Some Good News Reported About the Afghan Mission

Posted By Dave Hodson On July 12, 2007 @ 7:14 am In Politics, Media, Freedom, Law & Order, International | No Comments

On July 4, [1] I wrote about how the goals and strategy in the current Afghan mission are generally not understood, misrepresented or not properly reported by the opposition and the mainstream media.

In response to Jack Layton’s suggestion that Canada is fighting a hopeless battle against the Taliban, I wrote, in part, the following…

    It is not the role of Canada or NATO to occupy Afghanistan in perpetuity or until the Taliban has been defeated.  That is the job of the Afghan National Army.  Canada is working hard to help Afghanistan build and train its own army so they can eventually be self-sufficient in fighting their enemies.

    When Canada began it’s mission in Afghanistan, the Afghan National Army was nearly nonexistent.  Over recent years it has developed considerably.  While the Afghan National Army was being built, NATO forces have been the primary ones to respond to security threats.  As the Afghan National Army grows in size and capability, they are transitioning to be the ones who respond to threats, while NATO forces back them up.  Eventually, they will become self-sufficient in fighting their enemies.

    For Jack Layton to suggest that we should immediately pull our forces out because we can’t defeat the Taliban is simply wrong.  The time to scale back our combat role is not when the Taliban have been defeated, but rather when we have helped Afghanistan to develop their own forces so they may better defend themselves.

Today, the [2] Toronto Star came out with this article on the strategies of Afghan mission.  Highly unusual for the Star, this is an excellent report on the mission and where it’s headed.

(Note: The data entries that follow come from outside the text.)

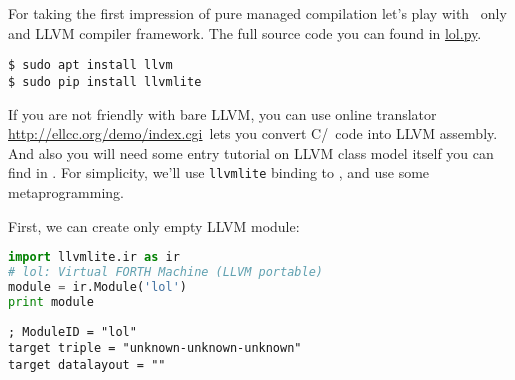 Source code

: \clearpage{}\label{llvmpy}\secdown

For taking the first impression of pure managed compilation let's play with
\py\ only and LLVM compiler framework. The full source code you can found in
\href{https://github.com/ponyatov/o/blob/master/lol.py}{lol.py}.

\begin{lstlisting}
$ sudo apt install llvm
$ sudo pip install llvmlite
\end{lstlisting}

\noindent
If you are not friendly with bare LLVM, you can use online translator 
\url{http://ellcc.org/demo/index.cgi}\ lets you convert C/\cpp\ code into
LLVM assembly. And also you will need some entry tutorial on LLVM class model
itself you can find in \cite{llvmcore}. For simplicity, we'll use
\verb|llvmlite| binding to \py, and use some metaprogramming.

\pg
First, we can create only empty LLVM module:
\begin{lstlisting}[language=Python]
import llvmlite.ir as ir
# lol: Virtual FORTH Machine (LLVM portable)
module = ir.Module('lol')
print module
\end{lstlisting}
\begin{lstlisting}
; ModuleID = "lol"
target triple = "unknown-unknown-unknown"
target datalayout = ""
\end{lstlisting}

\secup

    Canada is shifting its Kandahar mission from combat to training to prepare the Afghan army to shoulder more of the fighting, a move expected to reduce Canadian casualties, Gen. Rick Hillier says.

    By this fall, as many as five battalions of Afghan troops will be operating in Kandahar province under the mentoring of Canadian troops, a significant infusion of strength that sets the stage for the country’s own military to help quell the deadly insurgency.

    “The focus goes from us in the lead with very little support until now from them to them in the lead,” said Hillier, the chief of defence staff.

    [Hillier’s plan] laid out the make-up of the Afghan force in southern Afghanistan – a force that was non-existent just last year – and how Canadian units known as operational mentor liaison teams will help show the fledgling troops the ropes.

    For the last six months, Canadians have worked with one of the battalions and the reports from the field are encouraging, Hillier said.

    “This battalion has actually come an incredible long ways. Our soldiers were telling me it’s like looking in a mirror and seeing their own tactics and drills and skills being implemented by these guys,” he said.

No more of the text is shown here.